1

Problem

I'm trying to implement some sort of "fuzzy search" in my Node.js based project.

Fuzzy search is a search that returns results even if the string didn't match exactly.


I found this code in another stackoverflow thread. Code is below.

It's quite good, but the problem is - it's synchronous It slows down the whole program when it searches through a large array.

Question


ES6 methods are welcomed. Needs to work only in the latest Chrome, so any JS methods will work.


  • Are there any new JS methods that would optimize this function?

  • Am I doing something wrong there that makes it even slower?
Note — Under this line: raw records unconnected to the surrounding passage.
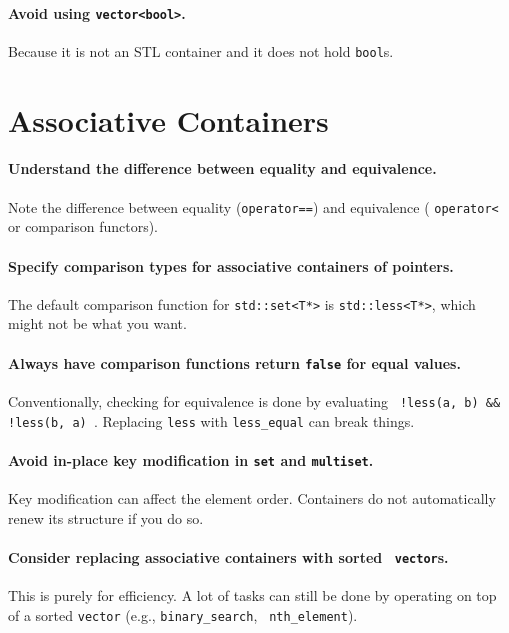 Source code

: \documentclass{article}
\begin{document}
\paragraph{Avoid using {\tt vector<bool>}.} Because it is not an STL container
and it does not hold {\tt bool}s.

\section{Associative Containers}

\paragraph{Understand the difference between equality and equivalence.} Note
the difference between equality ({\tt operator==}) and equivalence (
{\tt operator<} or comparison functors).

\paragraph{Specify comparison types for associative containers of pointers.}
The default comparison function for {\tt std::set<T*>} is {\tt std::less<T*>},
which might not be what you want.  

\paragraph{Always have comparison functions return {\tt false} for equal
values.} Conventionally, checking for equivalence is done by evaluating {\tt
!less(a, b) \&\& !less(b, a) }.  Replacing {\tt less} with {\tt less\_equal} can
break things.

\paragraph{Avoid in-place key modification in {\tt set} and {\tt multiset}.}
Key modification can affect the element order.  Containers do not automatically
renew its structure if you do so.

\paragraph{Consider replacing associative containers with sorted {\tt
vector}s.} This is purely for efficiency.  A lot of tasks can still be done by
operating on top of a sorted {\tt vector} (e.g., {\tt binary\_search}, {\tt
nth\_element}).
\end{document}
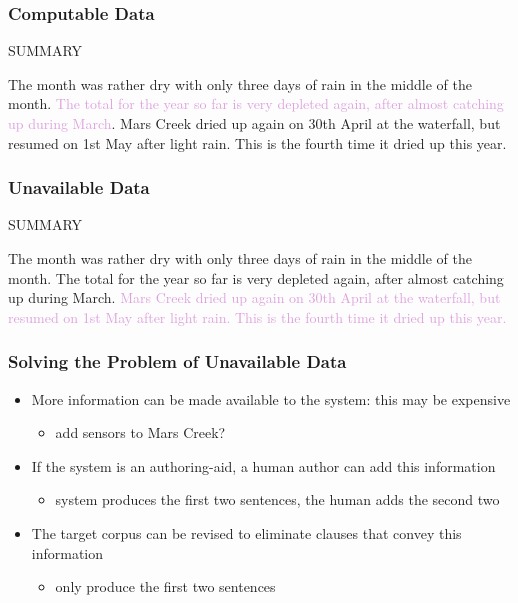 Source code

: \documentclass[compress,color=usenames]{beamer}
\newcommand{\mH}[1]{\textcolor{Plum}{#1}}
\begin{document}
\begin{frame}
\frametitle{Computable Data}

SUMMARY

The month was rather dry with only three days of rain in the middle of the month. \mH{The total for the year so far is very depleted again, after almost catching up during March}. Mars Creek dried up again on 30th April at the waterfall, but resumed on 1st May after light rain. This is the fourth time it dried up this year.

\end{frame}

\begin{frame}
\frametitle{Unavailable Data}

SUMMARY

The month was rather dry with only three days of rain in the middle of the month. The total for the year so far is very depleted again, after almost catching up during March. \mH{Mars Creek dried up again on 30th April at the waterfall, but resumed on 1st May after light rain. This is the fourth time it dried up this year.}

\end{frame}


\begin{frame}
\frametitle{Solving the Problem of Unavailable Data}

\begin{itemize}
\item { {More information can be made available to the system: this may be expensive}}
    \begin{itemize}
        \item add sensors to Mars Creek?
    \end{itemize}
\item { {If the system is an authoring-aid, a human author can add this information}}
    \begin{itemize}
    \item system produces the first two sentences, the human adds the second two
    \end{itemize}
\item { {The target corpus can be revised to eliminate clauses that convey this information}}
    \begin{itemize}
    \item only produce the first two sentences
    \end{itemize}
\end{itemize}

\end{frame}
\end{document}

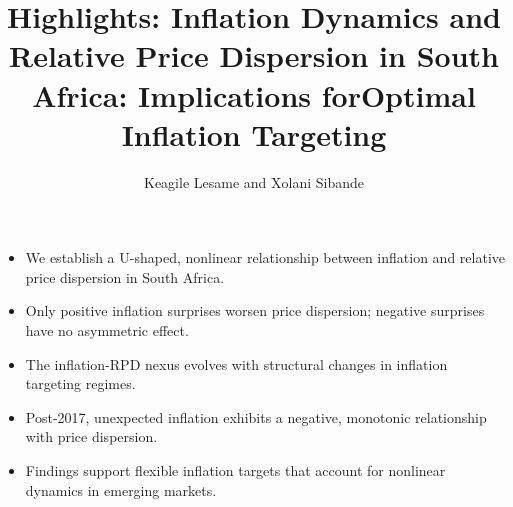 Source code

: \documentclass[
  letterpaper,
  DIV=11,
  numbers=noendperiod]{scrartcl}
\title{Highlights: Inflation Dynamics and Relative Price Dispersion in
South Africa: Implications forOptimal Inflation Targeting}
\author{Keagile Lesame and Xolani Sibande}
\date{}
\begin{document}
\maketitle

\begin{itemize}
    \item[•] We establish a U-shaped, nonlinear relationship between inflation and relative price dispersion in South Africa.
    
    \vspace{0.2cm}
    
    \item[•] Only positive inflation surprises worsen price dispersion; negative surprises have no asymmetric effect.
    
    \vspace{0.2cm}
    
    \item[•] The inflation-RPD nexus evolves with structural changes in inflation targeting regimes.
    
    \vspace{0.2cm}
    
    \item[•] Post-2017, unexpected inflation exhibits a negative, monotonic relationship with price dispersion.
    
    \vspace{0.2cm}
    
    \item[•] Findings support flexible inflation targets that account for nonlinear dynamics in emerging markets.
\end{itemize}
\end{document}
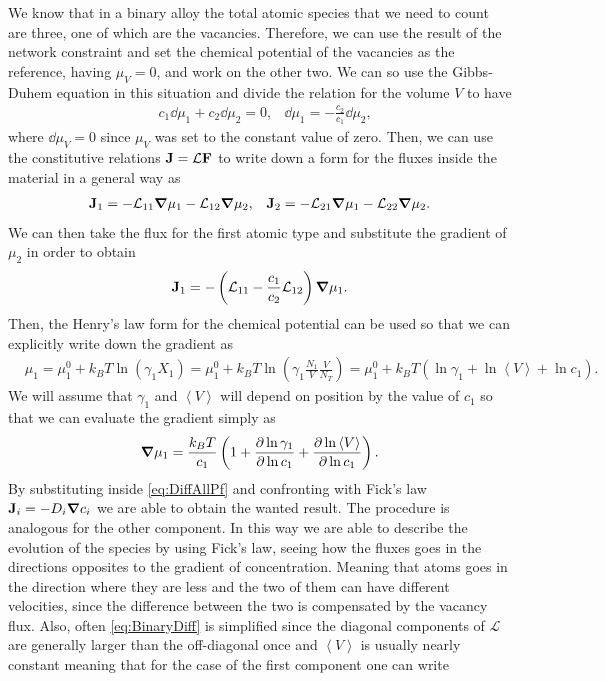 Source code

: {
    We know that in a binary alloy the total atomic species that we need to count are three, one of which are the vacancies. Therefore, we can use the result of the network constraint and set the chemical potential of the vacancies as the reference, having $\mu_V = 0$, and work on the other two. We can so use the Gibbs-Duhem equation in this situation and divide the relation for the volume $V$ to have
    \begin{align}
        &c_1\dd \mu_1 + c_2 \dd\mu_2 = 0, &\dd \mu_1 = -\frac{c_2}{c_1}\dd \mu_2,
    \end{align}
    where $\dd \mu_V = 0$ since $\mu_V$ was set to the constant value of zero. Then, we can use the constitutive relations $\vb{J} = \mathcal{L}\vb{F}$ to write down a form for the fluxes inside the material in a general way as
    \begin{align}
        &\vb{J}_1 = -\mathcal{L}_{11} \grad \mu_1 - \mathcal{L}_{12} \grad \mu_2,
        &\vb{J}_2 = -\mathcal{L}_{21} \grad \mu_1 - \mathcal{L}_{22} \grad \mu_2.
    \end{align}
    We can then take the flux for the first atomic type and substitute the gradient of $\mu_2$ in order to obtain
    \begin{equation}
        \label{eq:DiffAllPf}
        \vb{J}_1 = -\left( \mathcal{L}_{11} - \frac{c_1}{c_2}\mathcal{L}_{12} \right)\grad \mu_1.
    \end{equation}
    Then, the Henry's law form for the chemical potential can be used so that we can explicitly write down the gradient as
    \begin{align}
        &\mu_1 = \mu_1^0 + k_B T \ln\left( \gamma_1X_1 \right) = \mu_1^0 + k_B T \ln\left( \gamma_1\frac{N_1}{V}\frac{V}{N_T} \right) = \mu_1^0 + k_BT\left( \ln\gamma_1 + \ln\left\langle V \right\rangle + \ln c_1 \right).
    \end{align}
    We will assume that $\gamma_1$ and $\left\langle V \right\rangle$ will depend on position by the value of $c_1$ so that we can evaluate the gradient simply as
    \begin{equation}
        \grad \mu_1 = \frac{k_BT}{c_1}\left( 1 + \pdv{\ln\gamma_1}{\ln c_1} + \pdv{\ln\left\langle V \right\rangle}{\ln c_1} \right).
    \end{equation}
    By substituting inside \eqref{eq:DiffAllPf} and confronting with Fick's law $\vb{J}_i = -D_i \grad c_i$ we are able to obtain the wanted result. The procedure is analogous for the other component.
}
\noindent
In this way we are able to describe the evolution of the species by using Fick's law, seeing how the fluxes goes in the directions opposites to the gradient of concentration. Meaning that atoms goes in the direction where they are less and the two of them can have different velocities, since the difference between the two is compensated by the vacancy flux. Also, often \eqref{eq:BinaryDiff} is simplified since the diagonal components of $\mathcal{L}$ are generally larger than the off-diagonal once and $\left\langle V \right\rangle$ is usually nearly constant meaning that for the case of the first component one can write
  • Can I turn this function into an async function that returns a promise? Will it stop freezing the app during the search then?

  • Are there any better "fuzzy search" implementations you know of? (I found a module called fuzzysort, can't say if it's that much better though, it won't return "folder test" if you type "test folder" (wrong order) so it's not that good)

Code

Calling search function

searchArray is an array of paths it searches through, e.g.: ["C:\\test", "C:\\file.txt"...] (0.5 - 5 million paths)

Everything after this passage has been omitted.